Going into medical practice while “wondering about what was right,” he said, he eventually learned about Natural Family Planning. “NFP technology was a real eye-opener, and I became an advocate for this method of family planning, lecturing wherever I could about it.”

After moving to Phoenix, Asher said, he “allied myself with the Phoenix Natural Family Planning Center . . . but never really got asked to be too involved. About two years before I retired from the Phoenix Indian Medical Center working the emergency department, I was told I would have to prescribe birth control. I told them I would not, and nothing happened.”

He currently gives classes on NFP to men at Phoenix’s First Way Pregnancy Support Center.

Ann Howard, a retired attorney in Tucson, with a master’s degree in counseling psychology, also had been a Catholic diocesan pro-life director. The rest of this article is direct quotation of Howard’s comments to The Wanderer.

+ + +

“1963 was a very pivotal year, as I recall. The sexual revolution which had been simmering and bubbling up periodically for over seven decades in the English-speaking world was about to explode into a tsunami of changes.
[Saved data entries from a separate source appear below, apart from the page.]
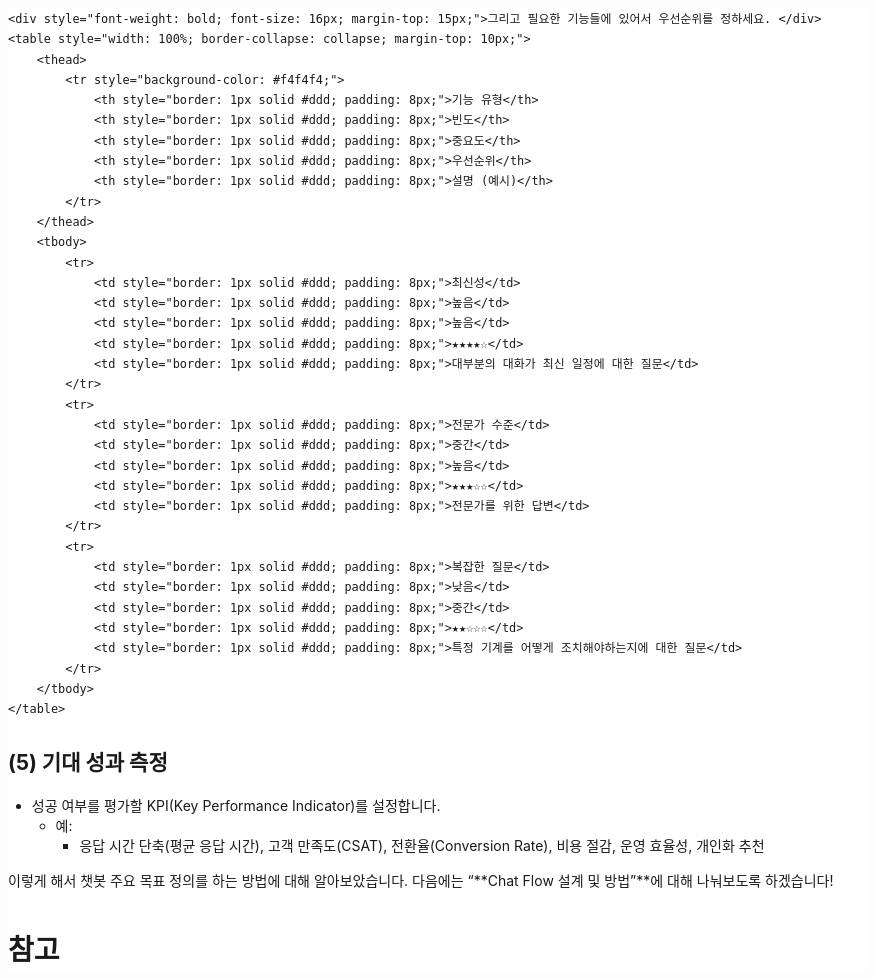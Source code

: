     <div style="font-weight: bold; font-size: 16px; margin-top: 15px;">그리고 필요한 기능들에 있어서 우선순위를 정하세요. </div>
    <table style="width: 100%; border-collapse: collapse; margin-top: 10px;">
        <thead>
            <tr style="background-color: #f4f4f4;">
                <th style="border: 1px solid #ddd; padding: 8px;">기능 유형</th>
                <th style="border: 1px solid #ddd; padding: 8px;">빈도</th>
                <th style="border: 1px solid #ddd; padding: 8px;">중요도</th>
                <th style="border: 1px solid #ddd; padding: 8px;">우선순위</th>
                <th style="border: 1px solid #ddd; padding: 8px;">설명 (예시)</th>
            </tr>
        </thead>
        <tbody>
            <tr>
                <td style="border: 1px solid #ddd; padding: 8px;">최신성</td>
                <td style="border: 1px solid #ddd; padding: 8px;">높음</td>
                <td style="border: 1px solid #ddd; padding: 8px;">높음</td>
                <td style="border: 1px solid #ddd; padding: 8px;">★★★★☆</td>
                <td style="border: 1px solid #ddd; padding: 8px;">대부분의 대화가 최신 일정에 대한 질문</td>
            </tr>
            <tr>
                <td style="border: 1px solid #ddd; padding: 8px;">전문가 수준</td>
                <td style="border: 1px solid #ddd; padding: 8px;">중간</td>
                <td style="border: 1px solid #ddd; padding: 8px;">높음</td>
                <td style="border: 1px solid #ddd; padding: 8px;">★★★☆☆</td>
                <td style="border: 1px solid #ddd; padding: 8px;">전문가를 위한 답변</td>
            </tr>
            <tr>
                <td style="border: 1px solid #ddd; padding: 8px;">복잡한 질문</td>
                <td style="border: 1px solid #ddd; padding: 8px;">낮음</td>
                <td style="border: 1px solid #ddd; padding: 8px;">중간</td>
                <td style="border: 1px solid #ddd; padding: 8px;">★★☆☆☆</td>
                <td style="border: 1px solid #ddd; padding: 8px;">특정 기계를 어떻게 조치해야하는지에 대한 질문</td>
            </tr>
        </tbody>
    </table>


</div>

## **(5) 기대 성과 측정**

- 성공 여부를 평가할 KPI(Key Performance Indicator)를 설정합니다.
    - 예:
        - 응답 시간 단축(평균 응답 시간), 고객 만족도(CSAT), 전환율(Conversion Rate), 비용 절감, 운영 효율성, 개인화 추천

이렇게 해서 챗봇 주요 목표 정의를 하는 방법에 대해 알아보았습니다. 다음에는 “**Chat Flow 설계 및 방법”**에 대해 나눠보도록 하겠습니다!

 

# 참고
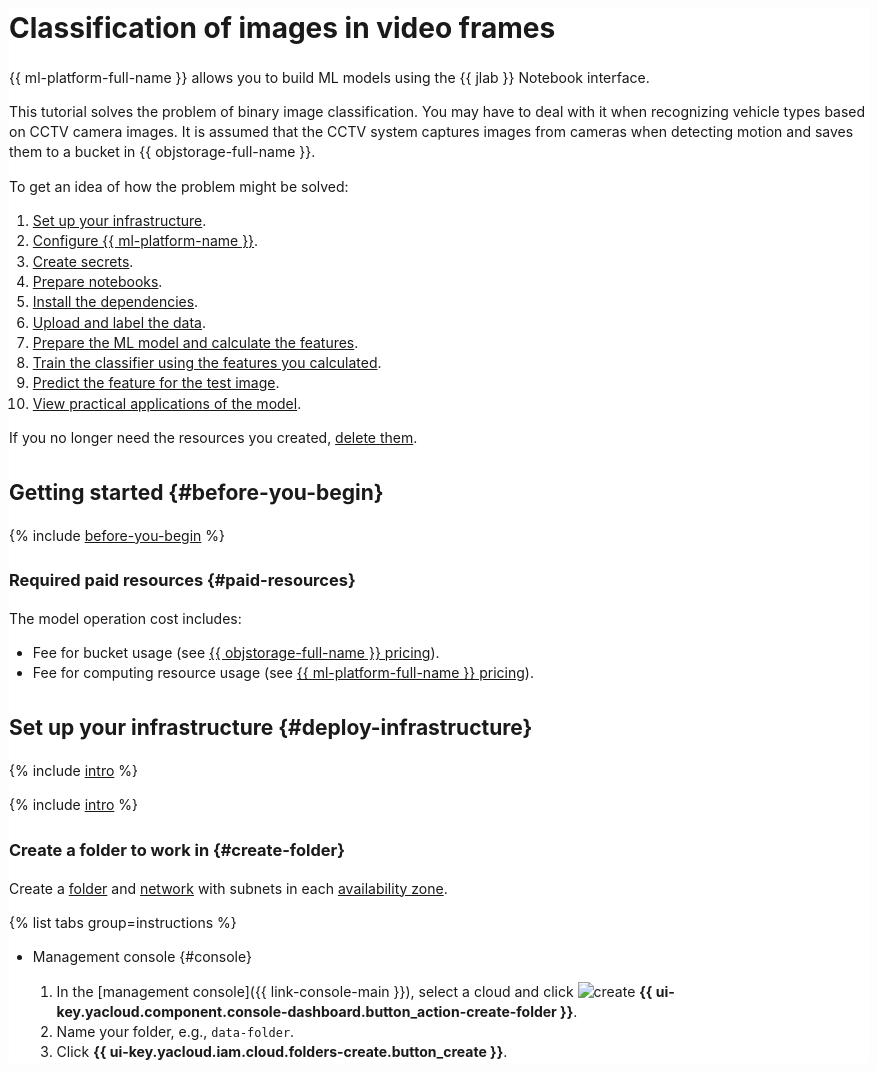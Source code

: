 # Classification of images in video frames

{{ ml-platform-full-name }} allows you to build ML models using the {{ jlab }} Notebook interface.

This tutorial solves the problem of binary image classification. You may have to deal with it when recognizing vehicle types based on CCTV camera images. It is assumed that the CCTV system captures images from cameras when detecting motion and saves them to a bucket in {{ objstorage-full-name }}.

To get an idea of how the problem might be solved:
1. [Set up your infrastructure](#deploy-infrastructure).
1. [Configure {{ ml-platform-name }}](#project).
1. [Create secrets](#create-secrets).
1. [Prepare notebooks](#set-notebooks).
1. [Install the dependencies](#satisfy-dependencies).
1. [Upload and label the data](#load-dataset).
1. [Prepare the ML model and calculate the features](#get-cnn-model).
1. [Train the classifier using the features you calculated](#classifier-fit).
1. [Predict the feature for the test image](#model-test).
1. [View practical applications of the model](#model-apply).

If you no longer need the resources you created, [delete them](#clear-out).

## Getting started {#before-you-begin}

{% include [before-you-begin](../_tutorials_includes/before-you-begin-datasphere.md) %}

### Required paid resources {#paid-resources}

The model operation cost includes:

* Fee for bucket usage (see [{{ objstorage-full-name }} pricing](../../storage/pricing.md)).
* Fee for computing resource usage (see [{{ ml-platform-full-name }} pricing](../../datasphere/pricing.md)).

## Set up your infrastructure {#deploy-infrastructure}

{% include [intro](../../_includes/datasphere/infra-intro.md) %}

{% include [intro](../../_includes/datasphere/federation-disclaimer.md) %}

### Create a folder to work in {#create-folder}

Create a [folder](../../resource-manager/concepts/resources-hierarchy.md) and [network](../../vpc/concepts/network.md#network) with subnets in each [availability zone](../../overview/concepts/geo-scope.md).

{% list tabs group=instructions %}

- Management console {#console}

   1. In the [management console]({{ link-console-main }}), select a cloud and click ![create](../../_assets/console-icons/plus.svg) **{{ ui-key.yacloud.component.console-dashboard.button_action-create-folder }}**.
   1. Name your folder, e.g., `data-folder`.
   1. Click **{{ ui-key.yacloud.iam.cloud.folders-create.button_create }}**.
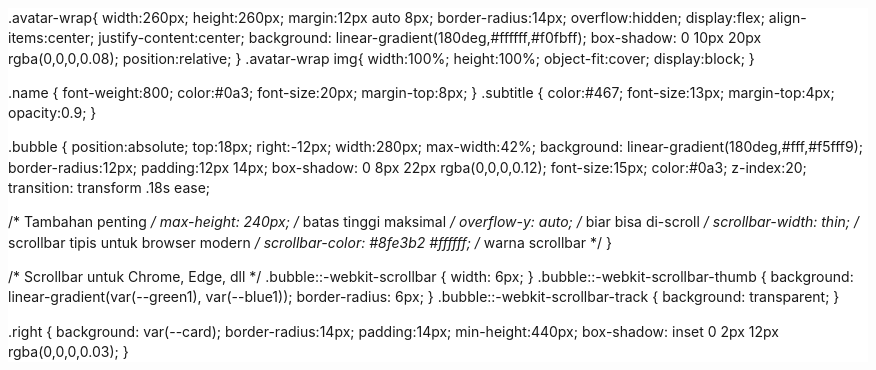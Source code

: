   .avatar-wrap{
    width:260px; height:260px; margin:12px auto 8px;
    border-radius:14px; overflow:hidden; display:flex; align-items:center; justify-content:center;
    background: linear-gradient(180deg,#ffffff,#f0fbff);
    box-shadow: 0 10px 20px rgba(0,0,0,0.08);
    position:relative;
  }
  .avatar-wrap img{ width:100%; height:100%; object-fit:cover; display:block; }

  .name {
    font-weight:800; color:#0a3; font-size:20px; margin-top:8px;
  }
  .subtitle { color:#467; font-size:13px; margin-top:4px; opacity:0.9; }

  .bubble {
  position:absolute;
  top:18px;
  right:-12px;
  width:280px;
  max-width:42%;
  background: linear-gradient(180deg,#fff,#f5fff9);
  border-radius:12px;
  padding:12px 14px;
  box-shadow: 0 8px 22px rgba(0,0,0,0.12);
  font-size:15px;
  color:#0a3;
  z-index:20;
  transition: transform .18s ease;
  
  /* Tambahan penting */
  max-height: 240px;         /* batas tinggi maksimal */
  overflow-y: auto;          /* biar bisa di-scroll */
  scrollbar-width: thin;     /* scrollbar tipis untuk browser modern */
  scrollbar-color: #8fe3b2 #ffffff;  /* warna scrollbar */
}

/* Scrollbar untuk Chrome, Edge, dll */
.bubble::-webkit-scrollbar {
  width: 6px;
}
.bubble::-webkit-scrollbar-thumb {
  background: linear-gradient(var(--green1), var(--blue1));
  border-radius: 6px;
}
.bubble::-webkit-scrollbar-track {
  background: transparent;
}

  .right {
    background: var(--card);
    border-radius:14px;
    padding:14px;
    min-height:440px;
    box-shadow: inset 0 2px 12px rgba(0,0,0,0.03);
  }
“Although the Pill had been around for a few years, Doctors Rock and (Gregory) Pincus —abandoning traditional medical ethics of full disclosure and first doing no harm — had just concluded a huge trial of their Pill on Puerto Rican women who were not told that it was experimental.

“Their Pill, manufactured by Searle, was approved for contraceptive use in 1960.

“In 1963, Dr. Rock the Catholic doctor also became Dr. Rock the moral theologian. He released his book The Time Has Come to a world of Catholic quaverers who could rationalize use of contraceptives based on Rock’s prestige and his quasi-theology.

“The Catholic bishops seemed ill-prepared to fight a war against contraception and the sexual revolution. I do not remember hearing anything from the Church about the issue locally. I do remember the propaganda.

“Perhaps the bishops believed lay Catholics would reject the new morality. But that did not happen and there was no way that funding for Planned Parenthood in 1963 was going to be defeated. The secularists owned the moment.

“We were in Denver in 1963. My husband was in medical school and there, of course, talk was all about the issue, the book and the Pill. Many of the professors were adamant that the Pill was unproven and harmful. Some said that they would never put their daughters or wives on it. That was then.

“Now there are Catholic doctors willing to put children and wives and patients on a substance now known to be harmful and in opposition to a developed theology which has articulated the moral objections to contraception, using the Pill, with clarity.

“Although the Church has not been totally silent on the issue, it has not vigorously taught its position. Its meager efforts were not sufficient against the forces intent on making the peoples of the world creatures of a Godless secularism acting on every erotic impulse.

“There are so many people in the Catholic world who can help develop an approach to implementation of good programs, but it will take the bishops as a whole, money and organization.

“The bishops may now, with commitment, be able to make up for the past lack of wholehearted attack on the errors destroying so many people,” Howard concluded.